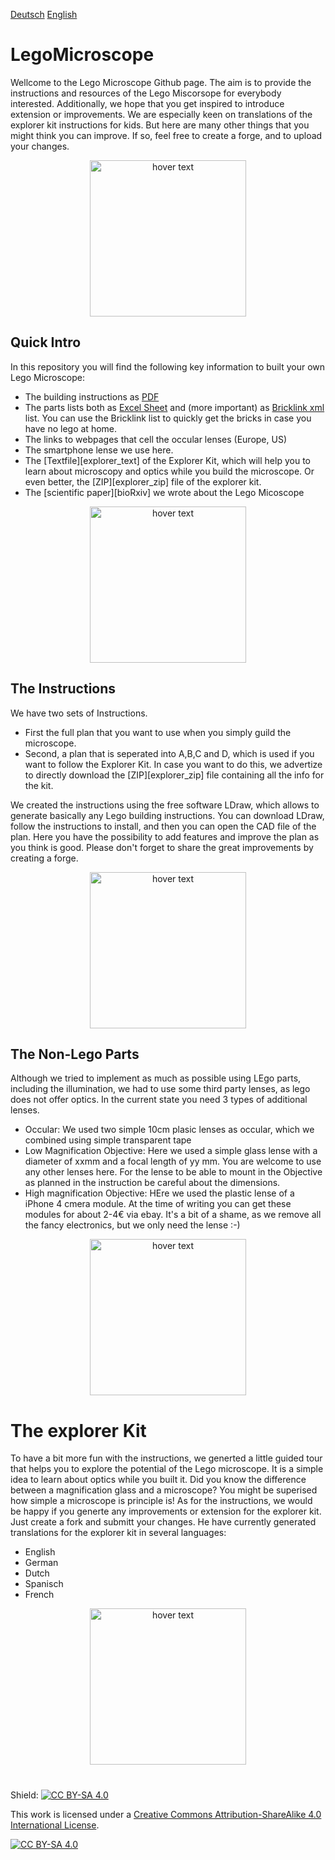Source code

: 
[Deutsch][Readme_D]   [English][Readme]
# LegoMicroscope

Wellcome to the Lego Microscope Github page. The aim is to provide the instructions and resources of the Lego Miscorsope for everybody interested. Additionally, we hope that you get inspired to introduce extension or improvements. We are especially keen on translations of the explorer kit instructions for kids. But here are many other things that you might think you can improve. If so, feel free to create a forge, and to upload your changes.

<p align="center">
  <img src="https://github.com/tobetz/LegoMicroscope/blob/main/Images/CAD_model.jpg" width="250" title="hover text">
</p>

## Quick Intro

In this repository you will find the following key information to built your own Lego Microscope: 
- The building instructions as [PDF][pdf]
- The parts lists both as [Excel Sheet][parts_excel] and (more important) as [Bricklink xml][parts_xml] list. You can use the Bricklink list to quickly get the bricks in case you have no lego at home. 
- The links to webpages that cell the occular lenses (Europe, US)
- The smartphone lense we use here. 
- The [Textfile][explorer_text] of the Explorer Kit, which will help you to learn about microscopy and optics while you build the microscope. Or even better, the [ZIP][explorer_zip] file of the explorer kit. 
- The [scientific paper][bioRxiv] we wrote about the Lego Micoscope

<p align="center">
  <img src="https://github.com/tobetz/LegoMicroscope/blob/main/Images/build.gif" width="250" title="hover text">
</p>

## The Instructions

We have two sets of Instructions. 
- First the full plan that you want to use when you simply guild the microscope. 
- Second, a plan that is seperated into A,B,C and D, which is used if you want to follow the Explorer Kit. In case you want to do this, we advertize to directly download the  [ZIP][explorer_zip] file containing all the info for the kit. 

We created the instructions using the free software LDraw, which allows to generate basically any Lego building instructions. You can download LDraw, follow the instructions to install, and then you can open the CAD file of the plan. Here you have the possibility to add features and improve the plan as you think is good. Please don't forget to share the great improvements by creating a forge.

<p align="center">
  <img src="https://github.com/tobetz/LegoMicroscope/blob/main/Images/plan.jpg" width="250" title="hover text">
</p>

## The Non-Lego Parts
Although we tried to implement as much as possible using LEgo parts, including the illumination, we had to use some third party lenses, as lego does not offer optics. In the current state you need 3 types of additional lenses. 
- Occular: We used two simple 10cm plasic lenses as occular, which we combined using simple transparent tape
- Low Magnification Objective: Here we used a simple glass lense with a diameter of xxmm and a focal length of yy mm. You are welcome to use any other lenses here. For the lense to be able to mount in the Objective as planned in the instruction be careful about the dimensions. 
- High magnification Objective: HEre we used the plastic lense of a iPhone 4 cmera module. At the time of writing you can get these modules for about 2-4€ via ebay. It's a bit of a shame, as we remove all the fancy electronics, but we only need the lense :-) 

<p align="center">
  <img src="https://github.com/tobetz/LegoMicroscope/blob/main/Images/camera.jpg" width="250" title="hover text">
</p>

# The explorer Kit
To have a bit more fun with the instructions, we generted a little guided tour that helps you to explore the potential of the Lego microscope. It is a simple idea to learn about optics while you built it. Did you know the difference between a magnification glass and a microscope? You might be superised how simple a microscope is principle is!
As for the instructions, we would be happy if you generte any improvements or extension for the explorer kit. Just create a fork and submitt your changes. 
He have currently generated translations for the explorer kit in several languages:
- English
- German
- Dutch
- Spanisch
- French

<p align="center">
  <img src="https://github.com/tobetz/LegoMicroscope/blob/main/Images/urzeitkrebse.gif" width="250" title="hover text">
</p>

# 


Shield: [![CC BY-SA 4.0][cc-by-sa-shield]][cc-by-sa]

This work is licensed under a
[Creative Commons Attribution-ShareAlike 4.0 International License][cc-by-sa].

[![CC BY-SA 4.0][cc-by-sa-image]][cc-by-sa]

[parts_xml]: https://github.com/tobetz/LegoMicroscope/blob/main/parts.xml
[parts_excel]: https://github.com/tobetz/LegoMicroscope/blob/main/parts.xls
[pdf]: https://github.com/tobetz/LegoMicroscope/blob/main/instructions.pdf
[cc-by-sa]: http://creativecommons.org/licenses/by-sa/4.0/
[cc-by-sa-image]: https://licensebuttons.net/l/by-sa/4.0/88x31.png
[cc-by-sa-shield]: https://img.shields.io/badge/License-CC%20BY--SA%204.0-lightgrey.svg
[Readme_D]: https://github.com/tobetz/LegoMicroscope/blob/main/README_D.md
[Readme]: https://github.com/tobetz/LegoMicroscope/blob/main/README.md
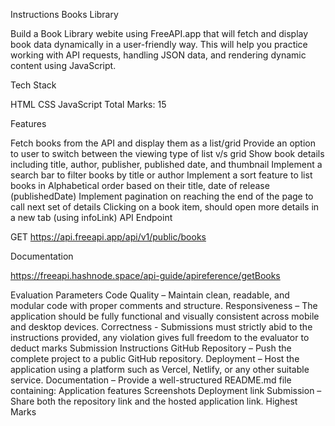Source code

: Instructions
Books Library

Build a Book Library webite using FreeAPI.app that will fetch and display book data dynamically in a user-friendly way. This will help you practice working with API requests, handling JSON data, and rendering dynamic content using JavaScript.

Tech Stack

HTML
CSS
JavaScript
Total Marks: 15

Features

Fetch books from the API and display them as a list/grid
Provide an option to user to switch between the viewing type of list v/s grid
Show book details including title, author, publisher, published date, and thumbnail
Implement a search bar to filter books by title or author
Implement a sort feature to list books in Alphabetical order based on their title, date of release (publishedDate)
Implement pagination on reaching the end of the page to call next set of details
Clicking on a book item, should open more details in a new tab (using infoLink)
API Endpoint

GET https://api.freeapi.app/api/v1/public/books

Documentation

https://freeapi.hashnode.space/api-guide/apireference/getBooks

Evaluation Parameters
Code Quality – Maintain clean, readable, and modular code with proper comments and structure.
Responsiveness – The application should be fully functional and visually consistent across mobile and desktop devices.
Correctness - Submissions must strictly abid to the instructions provided, any violation gives full freedom to the evaluator to deduct marks
Submission Instructions
GitHub Repository – Push the complete project to a public GitHub repository.
Deployment – Host the application using a platform such as Vercel, Netlify, or any other suitable service.
Documentation – Provide a well-structured README.md file containing:
Application features
Screenshots
Deployment link
Submission – Share both the repository link and the hosted application link.
Highest Marks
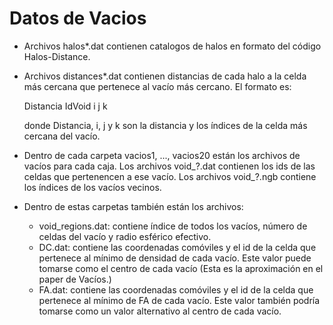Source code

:Datos de Vacios
============================

- Archivos halos*.dat contienen catalogos de halos en formato del código Halos-Distance.
- Archivos distances*.dat contienen distancias de cada halo a la celda más cercana que pertenece al vacío más cercano. El formato es:

  Distancia	IdVoid		i	j	k

  donde Distancia, i, j y k son la distancia y los índices de la celda más cercana del vacío.
- Dentro de cada carpeta vacios1, ..., vacios20 están los archivos de vacíos para cada caja. Los archivos void_?.dat contienen los ids de las
celdas que pertenencen a ese vacío. Los archivos void_?.ngb contiene los índices de los vacíos vecinos.
- Dentro de estas carpetas también están los archivos:
  - void_regions.dat: contiene índice de todos los vacíos, número de celdas del vacío y radio esférico efectivo.
  - DC.dat: contiene las coordenadas comóviles y el id de la celda que pertenece al mínimo de densidad de cada vacío. Este valor puede
  tomarse como el centro de cada vacío (Esta es la aproximación en el paper de Vacíos.)
  - FA.dat: contiene las coordenadas comóviles y el id de la celda que pertenece al mínimo de FA de cada vacío. Este valor también podría 
  tomarse como un valor alternativo al centro de cada vacío.

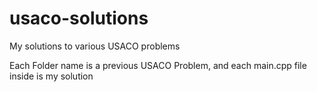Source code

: # usaco-solutions
My solutions to various USACO problems

Each Folder name is a previous USACO Problem, and each main.cpp file inside is my solution
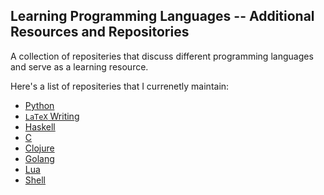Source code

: ## Learning Programming Languages -- Additional Resources and Repositories

A collection of repositeries that discuss different programming languages and
serve as a learning resource.

Here's a list of repositeries that I currenetly maintain:

- [Python][python]
- [`LaTeX` Writing][latex]
- [Haskell][hs]
- [C][c]
- [Clojure][clojure]
- [Golang][golang]
- [Lua][lua]
- [Shell][sh]

[c]: https://github.com/michalspano/C-embed-systems
[hs]: https://github.com/michalspano/func-prog
[lua]: https://github.com/michalspano/pajton
[sh]: https://github.com/michalspano/pajton
[python]: https://github.com/michalspano/pajton
[latex]: https://github.com/michalspano/pajton
[clojure]: https://github.com/michalspano/pajton
[golang]: https://github.com/michalspano/pajton
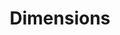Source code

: ---
layout: default
bigquery: https://console.cloud.google.com/bigquery?p=covid-19-dimensions-ai&page=table&d=data&t=publications
contributors: Digital Science, https://www.digital-science.com/
cost: Free for personal, non-commercial use.
description: Dimensions contains more than 100 million publications, ranging from
  articles published in scholarly journals, books and book chapters, to preprints
  and conference proceedings. All publications are contextualized with linked data
  sets, funding, publications, patents, clinical trials, and policy documents. You
  can also view associated categories, funders, institutions, and researcher profiles.
documentation: https://docs.dimensions.ai/bigquery/index.html
last_edit: 04/11/2022, 13:44:02
location: https://www.dimensions.ai/products/free/
maintained_by: Digital Science, https://www.digital-science.com/
schema_fields:
- eisbn
- filing_year
- funder_org_state_codes
- category_sdg
- funder_org_cities
- funding_cny
- funding_chf
- original_assignee
- start_date
- repository_id
- funding_amount
- publication_year
- source_id
- established
- description
- subtitles
- inventor_names
- end_year
- repository_url
- parent_id
- category_hrcs_rac
- journal_lists
- type
- research_org_state_codes
- associated_publication_doi
- resulting_publication_ids
- external_ids
- pmid
- registry
- category_icrp_ct
- open_access_categories
- publisher
- date_inserted
- name
- date
- email_address
- application_number
- relationships
- funder_orgs
- funder_countries
- created_date
- links
- funding_gbp
- category_icrp_cso
- kind
- category_for
- address
- research_org_cities
- current_assignee_orgs
- publication_date
- filing_date
- isbn
- assignee_orgs
- mesh_terms
- funder_org
- citations
- original_abstract
- granted_date
- proceedings_title
- associated_publication_id
- funding_currency
- ipcr
- research_orgs
- legal_events
- category_rcdc
- year
- interventions
- research_org_country_names
- open_access_categories_v2
- date_print
- funder_org_countries
- publication_ids
- family_members_ids
- funding_aud
- supporting_grant_ids
- assignee_countries
- journal
- book_series_title
- funding_details
- end_date
- acknowledgements
- date_normal
- citation_string
- issue
- embargo_date
- legal_status
- id
- arxiv_id
- clinical_trial_ids
- funding_cad
- altmetrics
- grant_number
- mesh_headings
- date_online
- title
- abstract
- research_org_city_names
- language
- aliases
- volume
- original_assignee_orgs
- labels
- family_id
- funding_jpy
- current_assignee_countries
- resulting_publication_doi
- category_bra
- original_assignee_countries
- categories
- date_modified
- foa_number
- associated_grant_ids
- associated_publication_pmid
- date_imported_gbq
- expiration_year
- priority_date
- category_hrcs_hc
- book_title
- researcher_ids
- concepts
- gender
- linkout
- filing_status
- associated_publication_arxiv_id
- editors
- acronym
- current_assignee
- funding_usd
- priority_year
- expiration_date
- investigators
- research_org_state_names
- doi
- conditions
- conference
- category_hra
- start_year
- authors
- phase
- jurisdiction
- brief_title
- status
- patent_ids
- funder_org_acronyms
- wikipedia_url
- license
- pmcid
- organisation_details
- metrics
- research_org_countries
- cited_by_ids
- types
- pages
- active_years
- original_title
- granted_year
- repository_name
- funding_nzd
- category_uoa
- family_count
- funding_eur
- reference_ids
- cpc
- citations_count
- acronyms
shortname: dimensions
tags:
- scholarly literature
- patents
- funding
- clinical trials
- academic profiles
terms_of_use: 'Use of both the Dimensions COVID-19 dataset and full Dimensions dataset
  are subject to the Dimensions Terms of use: https://www.dimensions.ai/policies-terms-legal '
title: Dimensions
uuid: dcff88bd-fe6b-4fdb-8159-809bf9d7bc1c
---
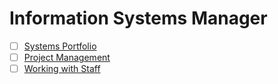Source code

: # Information Systems Manager

- [ ] [Systems Portfolio](systemsPortfolio.md)
- [ ] [Project Management](projectManagement.md)
- [ ] [Working with Staff](workingWithStaff.md)
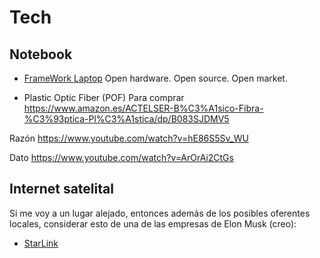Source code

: # Tech

## Notebook

- [FrameWork Laptop](https://frame.work/)
  Open hardware. Open source. Open market.

- Plastic Optic Fiber (POF)
Para comprar
https://www.amazon.es/ACTELSER-B%C3%A1sico-Fibra-%C3%93ptica-Pl%C3%A1stica/dp/B083SJDMV5

Razón
https://www.youtube.com/watch?v=hE86S5Sv_WU

Dato
https://www.youtube.com/watch?v=ArOrAi2CtGs

## Internet satelital

Si me voy a un lugar alejado, entonces además de los posibles oferentes locales,
considerar esto de una de las empresas de Elon Musk (creo):
- [StarLink](https://www.starlink.com/)
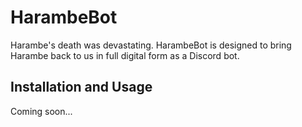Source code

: # HarambeBot
Harambe's death was devastating. HarambeBot is designed to bring Harambe back to us in full digital form as a Discord bot.

## Installation and Usage
Coming soon...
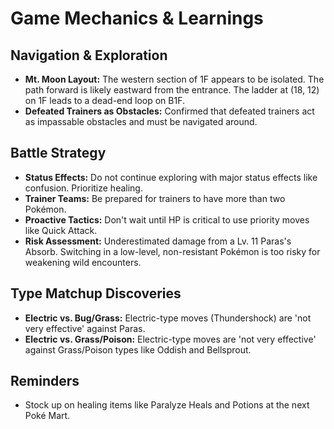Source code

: # Game Mechanics & Learnings

## Navigation & Exploration
- **Mt. Moon Layout:** The western section of 1F appears to be isolated. The path forward is likely eastward from the entrance. The ladder at (18, 12) on 1F leads to a dead-end loop on B1F.
- **Defeated Trainers as Obstacles:** Confirmed that defeated trainers act as impassable obstacles and must be navigated around.

## Battle Strategy
- **Status Effects:** Do not continue exploring with major status effects like confusion. Prioritize healing.
- **Trainer Teams:** Be prepared for trainers to have more than two Pokémon.
- **Proactive Tactics:** Don't wait until HP is critical to use priority moves like Quick Attack.
- **Risk Assessment:** Underestimated damage from a Lv. 11 Paras's Absorb. Switching in a low-level, non-resistant Pokémon is too risky for weakening wild encounters.

## Type Matchup Discoveries
- **Electric vs. Bug/Grass:** Electric-type moves (Thundershock) are 'not very effective' against Paras.
- **Electric vs. Grass/Poison:** Electric-type moves are 'not very effective' against Grass/Poison types like Oddish and Bellsprout.

## Reminders
- Stock up on healing items like Paralyze Heals and Potions at the next Poké Mart.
= = = = = = =
*EXERCISE*. After reading through the material, report every line that holds "comóviles".

*COMPLETED EXERCISE*.
  - DC.dat: contiene las coordenadas comóviles y el id de la celda que pertenece al mínimo de densidad de cada vacío. Este valor puede
  - FA.dat: contiene las coordenadas comóviles y el id de la celda que pertenece al mínimo de FA de cada vacío. Este valor también podría 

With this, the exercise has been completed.